Breakfast 8U (Fruits Oats) (1 piece)
Breakfast
212 mg/dL
avg. peak value
Usually causes a large spike
Avg. Food Score on Ultrahuman App
Ultrahuman Users got an UNSTABLE response
How to consume breakfast 8u (fruits oats) without glucose spikes
Add Protein
Include a source of protein in your breakfast, such as eggs, Greek yogurt, or cottage cheese. Protein can help slow down carbohydrate absorption and reduce spikes.
Incorporate Healthy Fats
Add healthy fats like nuts, seeds, or avocado to your meal. They can help stabilize blood sugar levels.
Choose Whole Grains
Instead of regular oats, opt for steel-cut or rolled oats. These are less processed and can cause a slower increase in blood sugar levels.
Include Fiber-Rich Foods
Add fiber-rich fruits like berries or an apple. Fiber can help moderate the increase in blood sugar levels.

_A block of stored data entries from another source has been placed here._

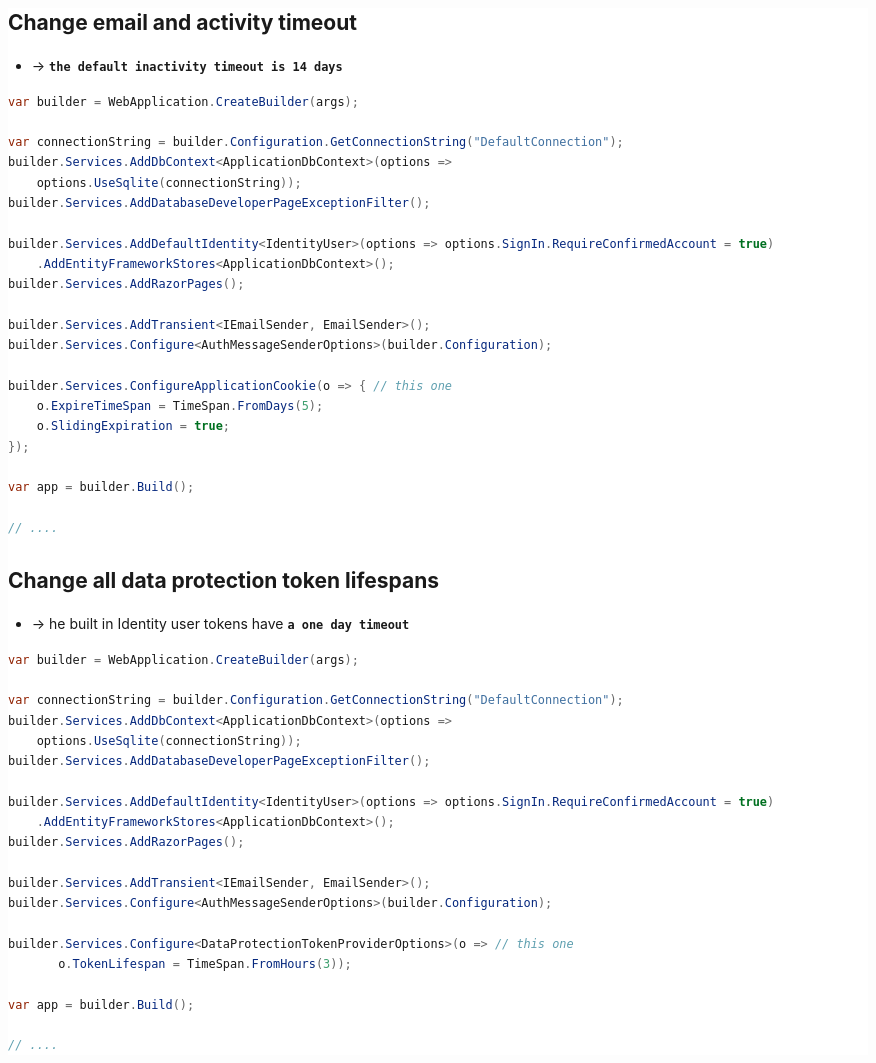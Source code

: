 ## Change email and activity timeout
* -> **`the default inactivity timeout is 14 days`**

```cs - For example: sets the inactivity timeout to "5 days"
var builder = WebApplication.CreateBuilder(args);

var connectionString = builder.Configuration.GetConnectionString("DefaultConnection");
builder.Services.AddDbContext<ApplicationDbContext>(options =>
    options.UseSqlite(connectionString));
builder.Services.AddDatabaseDeveloperPageExceptionFilter();

builder.Services.AddDefaultIdentity<IdentityUser>(options => options.SignIn.RequireConfirmedAccount = true)
    .AddEntityFrameworkStores<ApplicationDbContext>();
builder.Services.AddRazorPages();

builder.Services.AddTransient<IEmailSender, EmailSender>();
builder.Services.Configure<AuthMessageSenderOptions>(builder.Configuration);

builder.Services.ConfigureApplicationCookie(o => { // this one
    o.ExpireTimeSpan = TimeSpan.FromDays(5);
    o.SlidingExpiration = true;
});

var app = builder.Build();

// ....
```

## Change all data protection token lifespans
* -> he built in Identity user tokens have **`a one day timeout`**

```cs - For example: changes all data protection tokens timeout period to "3 hours"
var builder = WebApplication.CreateBuilder(args);

var connectionString = builder.Configuration.GetConnectionString("DefaultConnection");
builder.Services.AddDbContext<ApplicationDbContext>(options =>
    options.UseSqlite(connectionString));
builder.Services.AddDatabaseDeveloperPageExceptionFilter();

builder.Services.AddDefaultIdentity<IdentityUser>(options => options.SignIn.RequireConfirmedAccount = true)
    .AddEntityFrameworkStores<ApplicationDbContext>();
builder.Services.AddRazorPages();

builder.Services.AddTransient<IEmailSender, EmailSender>();
builder.Services.Configure<AuthMessageSenderOptions>(builder.Configuration);

builder.Services.Configure<DataProtectionTokenProviderOptions>(o => // this one
       o.TokenLifespan = TimeSpan.FromHours(3));

var app = builder.Build();

// ....
```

Opt for Non-Starchy Vegetables
Include vegetables like spinach, kale, or tomatoes in your breakfast. These can add volume and nutrition without causing spikes.
Stay Hydrated
Drink a glass of water before and during your meal. Staying hydrated can help in managing blood sugar levels.
Mind Portion Sizes
Be mindful of the portion sizes of higher carbohydrate foods like fruits and oats to avoid consuming excessive carbohydrates.
Eat Slowly
Take your time to eat and chew your food thoroughly. Eating slowly can help with digestion and blood sugar control.
Post-Meal Movement
Engage in light physical activity, like a short walk, after eating. It can help with glucose uptake by your muscles and reduce spikes.
Monitor Regularly
Keep track of your blood sugar levels before and after meals to better understand how different foods affect you and to adjust your diet accordingly.